The transient systems framing proposed in this paper extends that recognition: the conditions the formula describes are the same conditions that produce genuine adaptation at every biological scale documented here.

References

• Eigen, M. & Schuster, P. (1979). The Hypercycle: A Principle of Natural Self-Organization. Springer. (On self-other reorganization in prebiotic chemistry.)
• Gould, S.J. & Eldredge, N. (1977). Punctuated equilibria: The tempo and mode of evolution reconsidered. Paleobiology, 3(2), 115-151. (On saltatory evolution.)
• Hebb, D.O. (1949). The Organization of Behavior. New York: Wiley.
• Jablonka, E. & Lamb, M.J. (2005). Evolution in Four Dimensions. MIT Press. (On epigenetic and behavioral inheritance beyond strict Darwinism.)
• Macklis, J.D. et al. Harvard Stem Cell Institute. Out with the Old Neurons, In with the New. hsci.harvard.edu. (On neuronal evolution and cortical connectivity.)
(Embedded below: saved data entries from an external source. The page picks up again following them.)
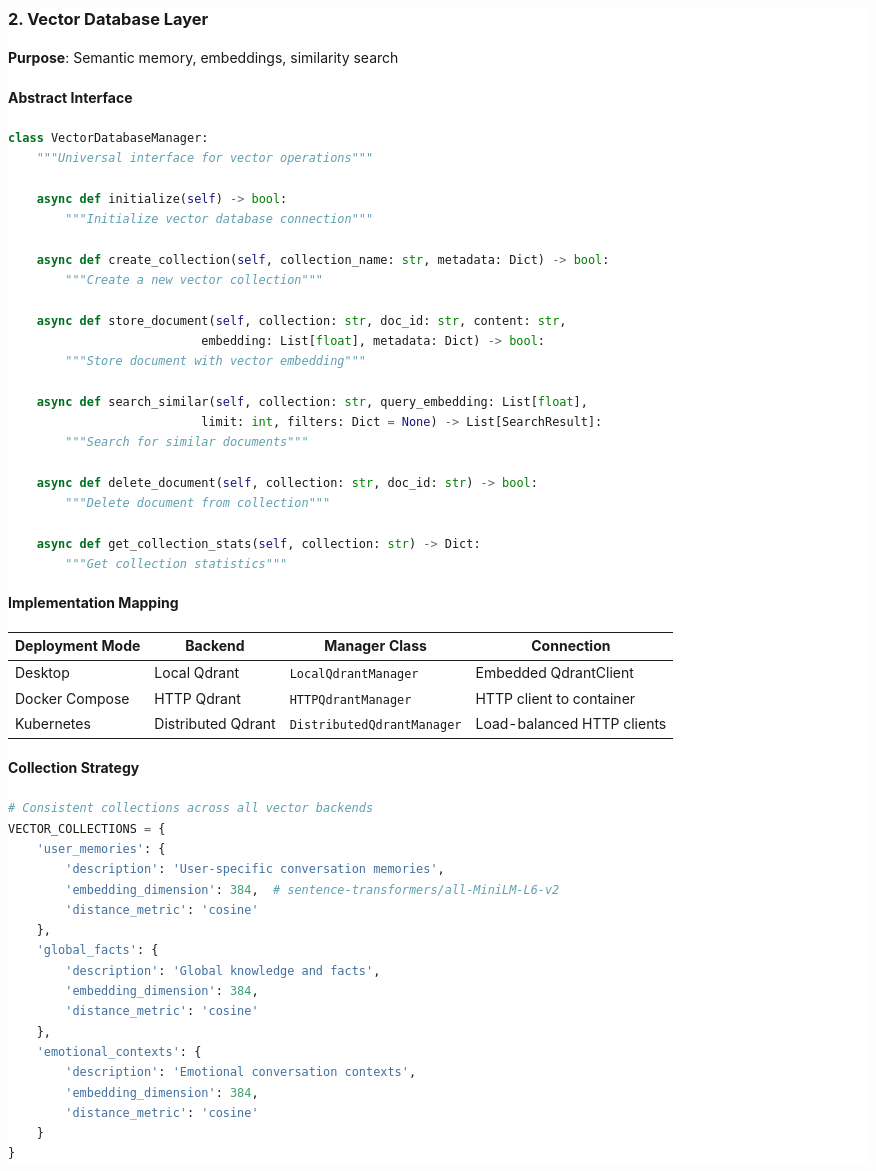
 ```sql
```

### **2. Vector Database Layer**
**Purpose**: Semantic memory, embeddings, similarity search

#### **Abstract Interface**
```python
class VectorDatabaseManager:
    """Universal interface for vector operations"""
    
    async def initialize(self) -> bool:
        """Initialize vector database connection"""
    
    async def create_collection(self, collection_name: str, metadata: Dict) -> bool:
        """Create a new vector collection"""
    
    async def store_document(self, collection: str, doc_id: str, content: str, 
                           embedding: List[float], metadata: Dict) -> bool:
        """Store document with vector embedding"""
    
    async def search_similar(self, collection: str, query_embedding: List[float], 
                           limit: int, filters: Dict = None) -> List[SearchResult]:
        """Search for similar documents"""
    
    async def delete_document(self, collection: str, doc_id: str) -> bool:
        """Delete document from collection"""
    
    async def get_collection_stats(self, collection: str) -> Dict:
        """Get collection statistics"""
```

#### **Implementation Mapping**
| **Deployment Mode** | **Backend** | **Manager Class** | **Connection** |
|---------------------|-------------|-------------------|----------------|
| Desktop | Local Qdrant | `LocalQdrantManager` | Embedded QdrantClient |
| Docker Compose | HTTP Qdrant | `HTTPQdrantManager` | HTTP client to container |  
| Kubernetes | Distributed Qdrant | `DistributedQdrantManager` | Load-balanced HTTP clients |

#### **Collection Strategy**
```python
# Consistent collections across all vector backends
VECTOR_COLLECTIONS = {
    'user_memories': {
        'description': 'User-specific conversation memories',
        'embedding_dimension': 384,  # sentence-transformers/all-MiniLM-L6-v2
        'distance_metric': 'cosine'
    },
    'global_facts': {
        'description': 'Global knowledge and facts',
        'embedding_dimension': 384,
        'distance_metric': 'cosine'
    },
    'emotional_contexts': {
        'description': 'Emotional conversation contexts',
        'embedding_dimension': 384,
        'distance_metric': 'cosine'
    }
}
```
• Majic, P., Erten, E.Y., & Payne, J.L. (2022). The adaptive potential of nonheritable somatic mutations. The American Naturalist, 200(6), 755-772.
• Arthur, W.B. (1989). Competing technologies, increasing returns, and lock-in by historical events. The Economic Journal, 99(394), 116-131. (On path dependence.)
• Levin, M. (2021). Bioelectric signaling: Reprogrammable circuits underlying embryogenesis, regeneration, and cancer. Cell, 184(8), 1971-1989.
• Persinger, M.A. (2012). Brain electromagnetic activity and lightning. Frontiers in Integrative Neuroscience, 6:19.